# WHAT THE TASK ASKS
From the listing below, pull out the lines that hold "making".

# RECORD EXTRACTS

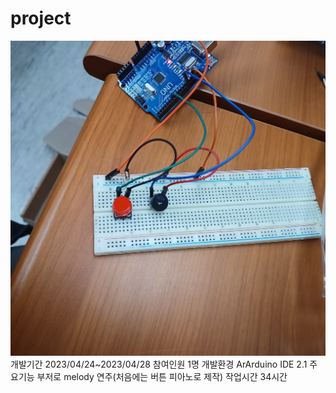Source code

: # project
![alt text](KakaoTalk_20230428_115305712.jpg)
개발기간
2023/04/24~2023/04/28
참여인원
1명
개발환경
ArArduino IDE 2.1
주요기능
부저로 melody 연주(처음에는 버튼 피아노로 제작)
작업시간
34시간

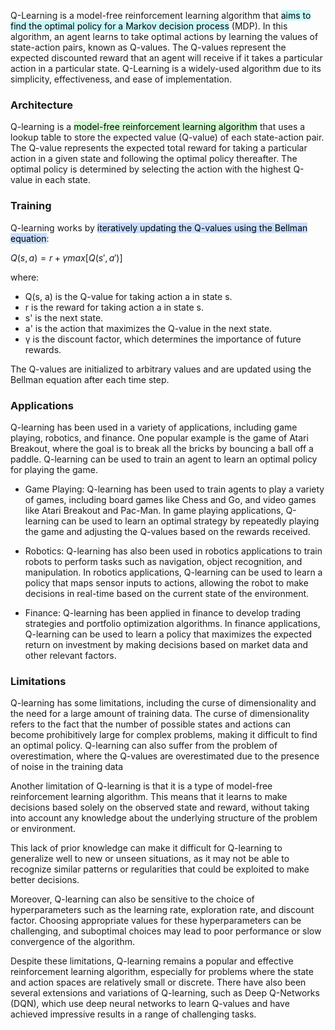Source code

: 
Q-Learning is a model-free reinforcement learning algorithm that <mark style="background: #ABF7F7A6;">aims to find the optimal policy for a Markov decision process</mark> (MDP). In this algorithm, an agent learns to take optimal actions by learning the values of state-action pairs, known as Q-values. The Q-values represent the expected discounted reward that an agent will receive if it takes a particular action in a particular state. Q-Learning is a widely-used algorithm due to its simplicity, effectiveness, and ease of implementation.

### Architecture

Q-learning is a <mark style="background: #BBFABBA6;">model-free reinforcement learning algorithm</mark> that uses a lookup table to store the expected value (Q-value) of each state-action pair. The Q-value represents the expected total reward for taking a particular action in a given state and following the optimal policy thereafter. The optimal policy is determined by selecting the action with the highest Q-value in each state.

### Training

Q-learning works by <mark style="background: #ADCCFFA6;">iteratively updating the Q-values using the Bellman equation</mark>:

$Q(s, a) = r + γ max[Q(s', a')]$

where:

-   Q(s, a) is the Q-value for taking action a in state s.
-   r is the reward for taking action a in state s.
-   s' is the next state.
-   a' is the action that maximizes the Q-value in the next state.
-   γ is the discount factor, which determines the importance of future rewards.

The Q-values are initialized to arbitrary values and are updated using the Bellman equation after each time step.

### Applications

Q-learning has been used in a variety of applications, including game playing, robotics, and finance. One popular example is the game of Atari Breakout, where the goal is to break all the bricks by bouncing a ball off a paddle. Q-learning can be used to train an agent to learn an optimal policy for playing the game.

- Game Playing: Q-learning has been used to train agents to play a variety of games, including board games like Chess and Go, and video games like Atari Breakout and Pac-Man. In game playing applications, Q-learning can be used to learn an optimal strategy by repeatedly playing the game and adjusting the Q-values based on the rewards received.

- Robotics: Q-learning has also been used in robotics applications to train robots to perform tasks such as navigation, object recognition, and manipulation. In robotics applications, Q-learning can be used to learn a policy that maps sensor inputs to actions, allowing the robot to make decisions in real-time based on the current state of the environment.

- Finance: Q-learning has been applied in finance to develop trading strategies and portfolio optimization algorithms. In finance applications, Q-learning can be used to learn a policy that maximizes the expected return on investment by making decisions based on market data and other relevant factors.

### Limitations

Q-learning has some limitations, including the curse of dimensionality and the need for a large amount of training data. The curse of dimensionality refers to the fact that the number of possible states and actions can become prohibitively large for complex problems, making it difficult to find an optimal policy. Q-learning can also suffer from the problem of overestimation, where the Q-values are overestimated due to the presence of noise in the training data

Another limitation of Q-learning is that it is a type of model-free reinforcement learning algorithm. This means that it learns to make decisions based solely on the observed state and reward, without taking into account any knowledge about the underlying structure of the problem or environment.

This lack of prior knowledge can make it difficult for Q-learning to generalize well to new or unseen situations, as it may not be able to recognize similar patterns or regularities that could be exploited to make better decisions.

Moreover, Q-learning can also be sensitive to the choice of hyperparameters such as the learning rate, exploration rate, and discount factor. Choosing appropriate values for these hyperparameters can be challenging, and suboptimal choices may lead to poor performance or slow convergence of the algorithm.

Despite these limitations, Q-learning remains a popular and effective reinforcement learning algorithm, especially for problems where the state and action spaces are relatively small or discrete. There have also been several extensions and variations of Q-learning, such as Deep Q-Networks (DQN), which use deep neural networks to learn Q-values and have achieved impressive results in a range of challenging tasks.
* * *
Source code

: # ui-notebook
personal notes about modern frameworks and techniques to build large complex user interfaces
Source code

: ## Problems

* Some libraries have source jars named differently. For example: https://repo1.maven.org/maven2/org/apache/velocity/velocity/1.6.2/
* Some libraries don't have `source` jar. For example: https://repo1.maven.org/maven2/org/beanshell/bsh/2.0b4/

# TASK RESULT
- Finance: Q-learning has been applied in finance to develop trading strategies and portfolio optimization algorithms. In finance applications, Q-learning can be used to learn a policy that maximizes the expected return on investment by making decisions based on market data and other relevant factors.
Q-learning has some limitations, including the curse of dimensionality and the need for a large amount of training data. The curse of dimensionality refers to the fact that the number of possible states and actions can become prohibitively large for complex problems, making it difficult to find an optimal policy. Q-learning can also suffer from the problem of overestimation, where the Q-values are overestimated due to the presence of noise in the training data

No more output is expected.